**Data section**.
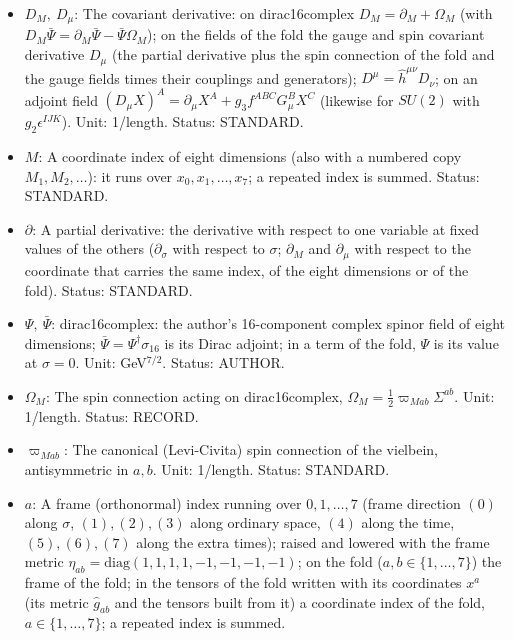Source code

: \documentclass[
  10pt,
]{article}
\providecommand{\tightlist}{%
  \setlength{\itemsep}{0pt}\setlength{\parskip}{0pt}}
\begin{document}
\begin{itemize}
\tightlist
\item
  \(D_M,\ D_\mu\): The covariant derivative: on dirac16complex
  \(D_M = \partial_M + \Omega_M\) (with
  \(D_M\bar\Psi = \partial_M\bar\Psi - \bar\Psi\Omega_M\)); on the
  fields of the fold the gauge and spin covariant derivative \(D_\mu\)
  (the partial derivative plus the spin connection of the fold and the
  gauge fields times their couplings and generators);
  \(D^\mu = \hat h^{\mu\nu}D_\nu\); on an adjoint field
  \((D_\mu X)^A = \partial_\mu X^A + g_3f^{ABC}G^B_\mu X^C\) (likewise
  for \(SU(2)\) with \(g_2\epsilon^{IJK}\)). Unit: 1/length. Status:
  STANDARD.
\item
  \(M\): A coordinate index of eight dimensions (also with a numbered
  copy \(M_1, M_2, \dots\)): it runs over \(x_0, x_1, \dots, x_7\); a
  repeated index is summed. Status: STANDARD.
\item
  \(\partial\): A partial derivative: the derivative with respect to one
  variable at fixed values of the others (\(\partial_\sigma\) with
  respect to \(\sigma\); \(\partial_M\) and \(\partial_\mu\) with
  respect to the coordinate that carries the same index, of the eight
  dimensions or of the fold). Status: STANDARD.
\item
  \(\Psi,\ \bar\Psi\): dirac16complex: the author's 16-component complex
  spinor field of eight dimensions;
  \(\bar\Psi = \Psi^\dagger\sigma_{16}\) is its Dirac adjoint; in a term
  of the fold, \(\Psi\) is its value at \(\sigma = 0\). Unit:
  GeV\(^{7/2}\). Status: AUTHOR.
\item
  \(\Omega_M\): The spin connection acting on dirac16complex,
  \(\Omega_M = \frac12\varpi_{Mab}\Sigma^{ab}\). Unit: 1/length. Status:
  RECORD.
\item
  \(\varpi_{Mab}\): The canonical (Levi-Civita) spin connection of the
  vielbein, antisymmetric in \(a, b\). Unit: 1/length. Status: STANDARD.
\item
  \(a\): A frame (orthonormal) index running over \(0, 1, \dots, 7\)
  (frame direction \((0)\) along \(\sigma\), \((1), (2), (3)\) along
  ordinary space, \((4)\) along the time, \((5), (6), (7)\) along the
  extra times); raised and lowered with the frame metric
  \(\eta_{ab} = \mathrm{diag}(1, 1, 1, 1, -1, -1, -1, -1)\); on the fold
  (\(a, b \in \{1, \dots, 7\}\)) the frame of the fold; in the tensors
  of the fold written with its coordinates \(x^a\) (its metric
  \(\hat g_{ab}\) and the tensors built from it) a coordinate index of
  the fold, \(a \in \{1, \dots, 7\}\); a repeated index is summed.

\end{itemize}
\end{document}

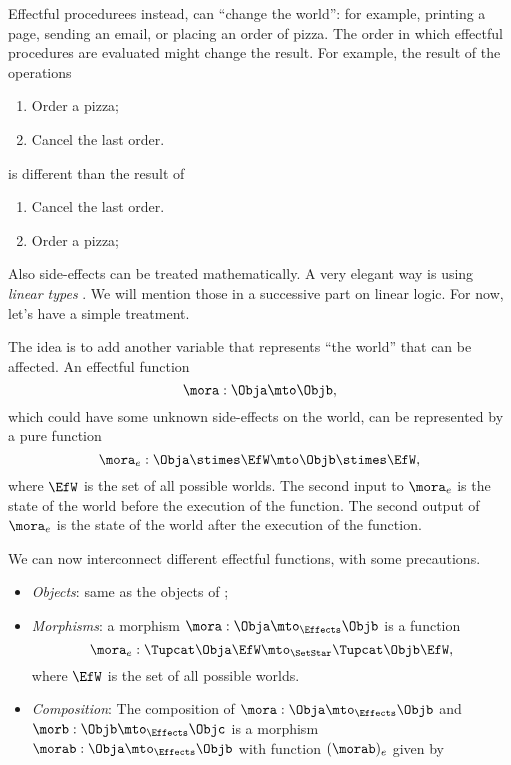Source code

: Effectful procedurees instead, can ``change the world'': for example, printing a page, sending an email, or placing an order of pizza. The order in which effectful procedures are evaluated might change the result. For example, the result of the operations 
% 
\begin{enumerate}
\item Order a pizza;
\item Cancel the last order.
\end{enumerate}
% 
is different than the result of 
% 
\begin{enumerate}
    \item Cancel the last order.
    \item Order a pizza;
\end{enumerate}

Also side-effects can be treated mathematically. 
A very elegant way is using \emph{linear types} \XXX. 
We will mention those in a successive part on linear logic. 
For now, let's have a simple treatment.

The idea is to add another variable that represents ``the world'' that can be affected. 
An effectful function 
\begin{equation}
    \mora: \Obja \mto \Objb,
\end{equation}
which could have some unknown side-effects on the world, can be represented by a pure function 
% 
\begin{equation}
    \mora_e:  \Obja \stimes \EfW \mto   \Objb \stimes \EfW,
\end{equation}
% 
where $\EfW$ is the set of all possible worlds. 
The second input to $\mora_e$ is the state of the world before the execution of the function. 
The second output of $\mora_e$ is the state of the world after the execution of the function. 

We can now interconnect different effectful functions, with some precautions.

\begin{definition}[\Effects]
    \begin{itemize}
        \item \emph{Objects}: same as the objects of \SetStar;
        \item \emph{Morphisms}: a morphism $\mora: \Obja \mto_{\Effects} \Objb$ is a function 
        \begin{equation}
            \mora_e: \Tupcat \Obja \EfW \mto_{\SetStar} \Tupcat \Objb \EfW,
        \end{equation}
        where $\EfW$ is the set of all possible worlds. 
        \item \emph{Composition}: The composition of  $\mora: \Obja \mto_{\Effects} \Objb$ and 
        $\morb: \Objb \mto_{\Effects} \Objc$ is a morphism $\morab: \Obja \mto_{\Effects} \Objb$ with function $(\morab)_e$ given by 
    \end{itemize}
\end{definition}


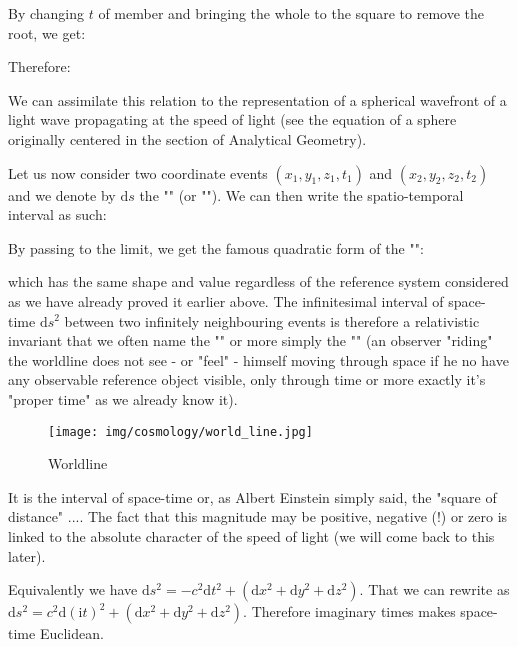 	By changing $t$ of member and bringing the whole to the square to remove the root, we get:
	
	Therefore:
	
	\begin{tcolorbox}[title=Remark,colframe=black,arc=10pt]
	We can assimilate this relation to the representation of a spherical wavefront of a light wave propagating at the speed of light (see the equation of a sphere originally centered in the section of Analytical Geometry).
	\end{tcolorbox}
	Let us now consider two coordinate events $(x_1,y_1,z_1,t_1)$ and $(x_2,y_2,z_2,t_2)$ and we denote by $\mathrm{d}s$ the "" (or ""). We can then write the spatio-temporal interval as such:
	
	By passing to the limit, we get the famous quadratic form of the "\label{interval invariant}":
	
	which has the same shape and value regardless of the reference system considered as we have already proved it earlier above. The infinitesimal interval of space-time $\mathrm{d}s^2$ between two infinitely neighbouring events is therefore a relativistic invariant that we often name the "" or more simply the "" (an observer "riding" the worldline does not see - or "feel" - himself moving through space if he no have any observable reference object visible, only through time or more exactly it's "proper time" as we already know it). 
	\begin{figure}[H]
		\centering
		\texttt{[image: img/cosmology/world\_line.jpg]}
		\caption{Worldline}	
	\end{figure}
	It is the interval of space-time or, as Albert Einstein simply said, the "square of distance" .... The fact that this magnitude may be positive, negative (!) or zero is linked to the absolute character of the speed of light (we will come back to this later).
	
	\begin{tcolorbox}[title=Remark,colframe=black,arc=10pt]
	Equivalently we have $\mathrm{d}s^2=-c^2\mathrm{d}t^2+(\mathrm{d}x^2+\mathrm{d}y^2+\mathrm{d}z^2)$. That we can rewrite as $\mathrm{d}s^2=c^2\mathrm{d}(\mathrm{i}t)^2+(\mathrm{d}x^2+\mathrm{d}y^2+\mathrm{d}z^2)$. Therefore imaginary times makes space-time Euclidean.
	\end{tcolorbox}

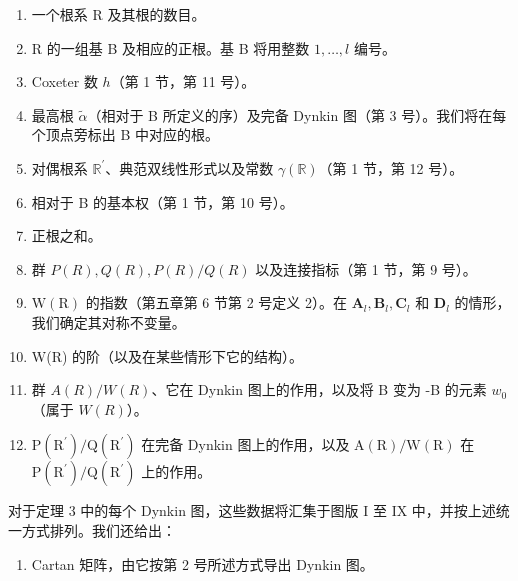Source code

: \begin{enumerate}
\def\labelenumi{(\Roman{enumi})}
\item
  一个根系 R 及其根的数目。
\item
  R 的一组基 B 及相应的正根。基 B 将用整数 \(1,\ldots,l\) 编号。
\item
  Coxeter 数 \(h\)（第 1 节，第 11 号）。
\item
  最高根 \(\tilde{\alpha}\)（相对于 B 所定义的序）及完备 Dynkin 图（第 3 号）。我们将在每个顶点旁标出 B 中对应的根。
\item
  对偶根系 \(\mathbb{R}^{\prime}\)、典范双线性形式以及常数 \(\gamma(\mathbb{R})\)（第 1 节，第 12 号）。
\item
  相对于 B 的基本权（第 1 节，第 10 号）。
\item
  正根之和。
\item
  群 \(P(R), Q(R), P(R)/Q(R)\) 以及连接指标（第 1 节，第 9 号）。
\item
  \(\mathrm{W}(\mathrm{R})\) 的指数（第五章第 6 节第 2 号定义 2）。在 \(\mathbf{A}_l, \mathbf{B}_l, \mathbf{C}_l\) 和 \(\mathbf{D}_l\) 的情形，我们确定其对称不变量。
\item
  W(R) 的阶（以及在某些情形下它的结构）。
\item
  群 \(A(R)/W(R)\)、它在 Dynkin 图上的作用，以及将 B 变为 -B 的元素 \(w_{0}\)（属于 \(W(R)\)）。
\item
  \(\mathrm{P}(\mathrm{R}^{\prime})/\mathrm{Q}(\mathrm{R}^{\prime})\) 在完备 Dynkin 图上的作用，以及 \(\mathrm{A}(\mathrm{R})/\mathrm{W}(\mathrm{R})\) 在 \(\mathrm{P}(\mathrm{R}^{\prime})/\mathrm{Q}(\mathrm{R}^{\prime})\) 上的作用。
\end{enumerate}

对于定理 3 中的每个 Dynkin 图，这些数据将汇集于图版 I 至 IX 中，并按上述统一方式排列。我们还给出：

\begin{enumerate}
\def\labelenumi{(\Roman{enumi})}
\setcounter{enumi}{12}
\tightlist
\item
  Cartan 矩阵，由它按第 2 号所述方式导出 Dynkin 图。
\end{enumerate}

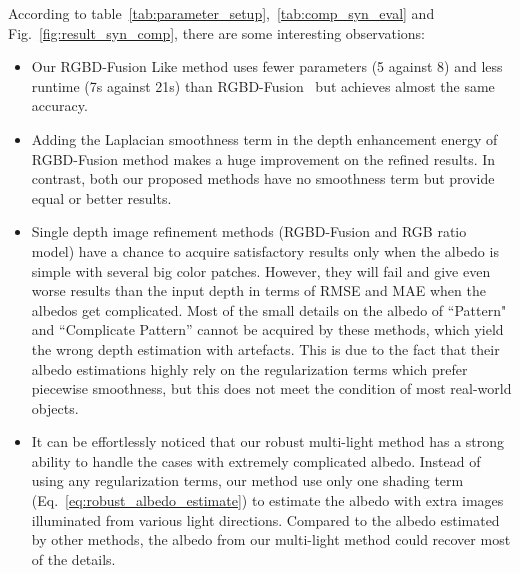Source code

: According to table~\ref{tab:parameter_setup},~\ref{tab:comp_syn_eval} and Fig.~\ref{fig:result_syn_comp}, there are some interesting observations:
\begin{itemize}
    \item Our RGBD-Fusion Like method uses fewer parameters (5 against 8) and less runtime (7s against 21s) than RGBD-Fusion~\cite{or2015rgbd} but achieves almost the same accuracy.
    \item Adding the Laplacian smoothness term in the depth enhancement energy of RGBD-Fusion method makes a huge improvement on the refined results. In contrast, both our proposed methods have no smoothness term but provide equal or better results.
    \item Single depth image refinement methods (RGBD-Fusion and RGB ratio model) have a chance to acquire satisfactory results only when the albedo is simple with several big color patches. 
    However, they will fail and give even worse results than the input depth in terms of RMSE and MAE when the albedos get complicated. 
    Most of the small details on the albedo of ``Pattern" and ``Complicate Pattern'' cannot be acquired by these methods, which yield the wrong depth estimation with artefacts.
    This is due to the fact that their albedo estimations highly rely on the regularization terms which prefer piecewise smoothness, but this does not meet the condition of most real-world objects.
    \item It can be effortlessly noticed that our robust multi-light method has a strong ability to handle the cases with extremely complicated albedo. 
    Instead of using any regularization terms, our method use only one shading term (Eq.~\ref{eq:robust_albedo_estimate}) to estimate the albedo with extra images illuminated from various light directions. 
    Compared to the albedo estimated by other methods, the albedo from our multi-light method could recover most of the details.
\end{itemize}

**Work required**. Find each line holding the string "RGBD" in the listing above, then copy it.

**Exercise solution**.
    \item Our RGBD-Fusion Like method uses fewer parameters (5 against 8) and less runtime (7s against 21s) than RGBD-Fusion~\cite{or2015rgbd} but achieves almost the same accuracy.
    \item Adding the Laplacian smoothness term in the depth enhancement energy of RGBD-Fusion method makes a huge improvement on the refined results. In contrast, both our proposed methods have no smoothness term but provide equal or better results.
    \item Single depth image refinement methods (RGBD-Fusion and RGB ratio model) have a chance to acquire satisfactory results only when the albedo is simple with several big color patches. 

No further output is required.